Singapore’s Grab is steering into the autonomous mobility lane, but with a distinctly human twist. The super-app giant is set to back Berlin-based remote-driving startup Vay with up to $410 million, forming a bridge between today’s ride-hailing and tomorrow’s self-driving future.
Grab will provide $60 million upfront, while the remaining $350 million hinges on performance milestones such as U.S. city launches, regulatory clearances, and user-revenue targets. This staged funding approach mirrors a growing trend in advanced mobility investment, rewarding tangible progress rather than grand promises. For Grab, which doesn’t operate in the U.S., this is a strategic play to back a mobility model that could prove globally scalable without direct market exposure.

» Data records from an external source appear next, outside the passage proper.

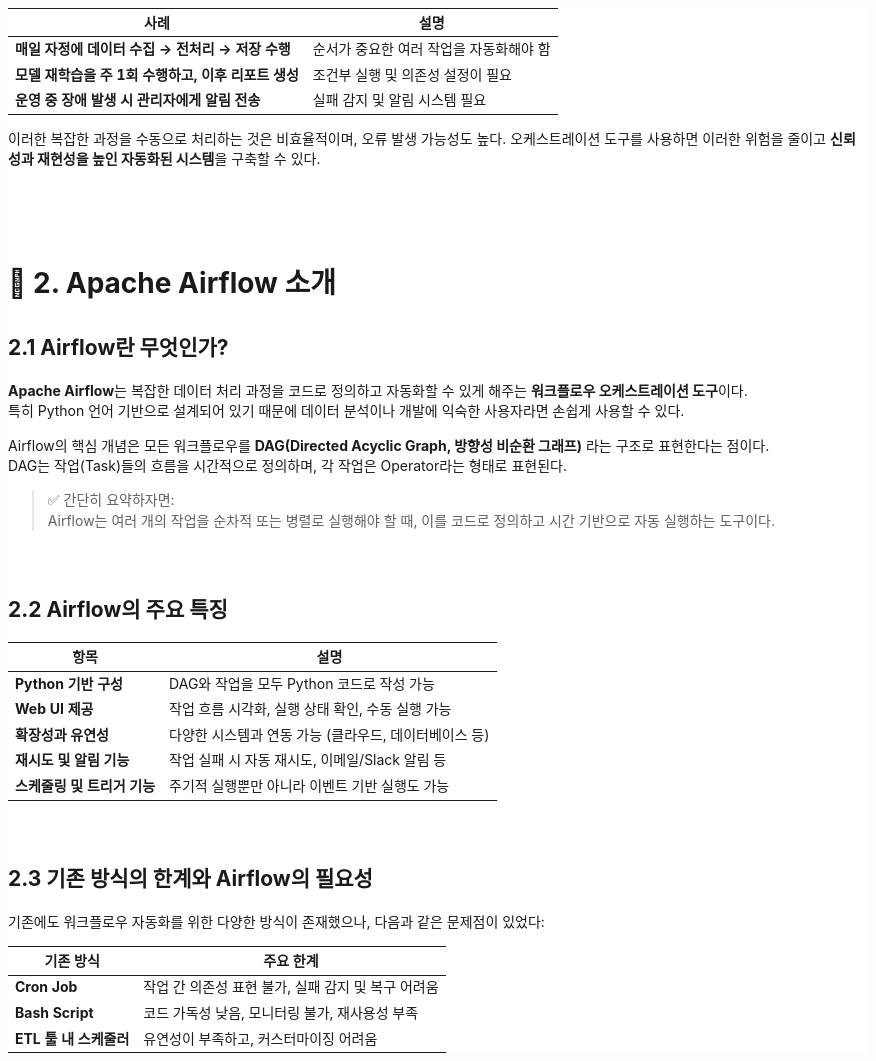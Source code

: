 | 사례 | 설명 |
| --- | --- |
| **매일 자정에 데이터 수집 → 전처리 → 저장 수행** | 순서가 중요한 여러 작업을 자동화해야 함 |
| **모델 재학습을 주 1회 수행하고, 이후 리포트 생성** | 조건부 실행 및 의존성 설정이 필요 |
| **운영 중 장애 발생 시 관리자에게 알림 전송** | 실패 감지 및 알림 시스템 필요 |

이러한 복잡한 과정을 수동으로 처리하는 것은 비효율적이며, 오류 발생 가능성도 높다. 오케스트레이션 도구를 사용하면 이러한 위험을 줄이고 **신뢰성과 재현성을 높인 자동화된 시스템**을 구축할 수 있다.

<br>
<br>

📘 2. Apache Airflow 소개
=======================

2.1 Airflow란 무엇인가?
------------------

**Apache Airflow**는 복잡한 데이터 처리 과정을 코드로 정의하고 자동화할 수 있게 해주는 **워크플로우 오케스트레이션 도구**이다.  
특히 Python 언어 기반으로 설계되어 있기 때문에 데이터 분석이나 개발에 익숙한 사용자라면 손쉽게 사용할 수 있다.

Airflow의 핵심 개념은 모든 워크플로우를 **DAG(Directed Acyclic Graph, 방향성 비순환 그래프)** 라는 구조로 표현한다는 점이다.  
DAG는 작업(Task)들의 흐름을 시간적으로 정의하며, 각 작업은 Operator라는 형태로 표현된다.

> ✅ 간단히 요약하자면:  
> Airflow는 여러 개의 작업을 순차적 또는 병렬로 실행해야 할 때, 이를 코드로 정의하고 시간 기반으로 자동 실행하는 도구이다.

<br>

2.2 Airflow의 주요 특징
------------------

| 항목 | 설명 |
| --- | --- |
| **Python 기반 구성** | DAG와 작업을 모두 Python 코드로 작성 가능 |
| **Web UI 제공** | 작업 흐름 시각화, 실행 상태 확인, 수동 실행 가능 |
| **확장성과 유연성** | 다양한 시스템과 연동 가능 (클라우드, 데이터베이스 등) |
| **재시도 및 알림 기능** | 작업 실패 시 자동 재시도, 이메일/Slack 알림 등 |
| **스케줄링 및 트리거 기능** | 주기적 실행뿐만 아니라 이벤트 기반 실행도 가능 |

<br>

2.3 기존 방식의 한계와 Airflow의 필요성
---------------------------

기존에도 워크플로우 자동화를 위한 다양한 방식이 존재했으나, 다음과 같은 문제점이 있었다:

| 기존 방식 | 주요 한계 |
| --- | --- |
| **Cron Job** | 작업 간 의존성 표현 불가, 실패 감지 및 복구 어려움 |
| **Bash Script** | 코드 가독성 낮음, 모니터링 불가, 재사용성 부족 |
| **ETL 툴 내 스케줄러** | 유연성이 부족하고, 커스터마이징 어려움 |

Vay’s hybrid model blends human skill with tech
Vay’s model is simple yet different from typical robotaxi ventures. Its cars are remotely operated by trained “teledrivers” who deliver the vehicle to your doorstep. You then drive it yourself, and once finished, another operator retrieves it. No parking, no waiting. This hybrid system costs roughly half the price of ride-hailing and skips the heavy autonomy hardware stack.
Currently based in Las Vegas, Vay is expanding beyond its European roots after regulatory success in Germany.
The appeal lies in balance. Teleoperation reduces idle time, helps reposition cars efficiently, and cuts operational waste, all without the safety and legal hurdles that fully autonomous systems face. By centralising the driving component, Vay resembles a logistics network more than a science experiment, with repeatable city-by-city expansion potential.
Why Grab Is betting on autonomy
The Southeast Asian super-app spans transport, delivery, and finance, and technologies like Vay’s could lower per-trip costs while generating rich driving and mapping data. Beyond funding, the two companies plan to explore how Vay’s data can feed Grab’s work in AI-driven fleet optimisation and autonomy readiness across the region.
The timing couldn’t be more competitive. Waymo is expanding across the U.S., while Nvidia just poured $500 million into Wayve, underscoring investor appetite for real-world autonomous solutions. Vay’s differentiated “human-in-the-loop” model offers an appealing middle ground, scalable, revenue-generating, and less capital-intensive than pure robotaxi bets.
Still, challenges persist. Remote driving depends on reliable connectivity, operator training, and seamless control transitions. Regulatory approvals remain city-specific and often slow-moving. But if Vay can prove it can replicate success in multiple U.S. markets with solid unit economics, it will position itself as a rare execution story in a space long defined by moonshots.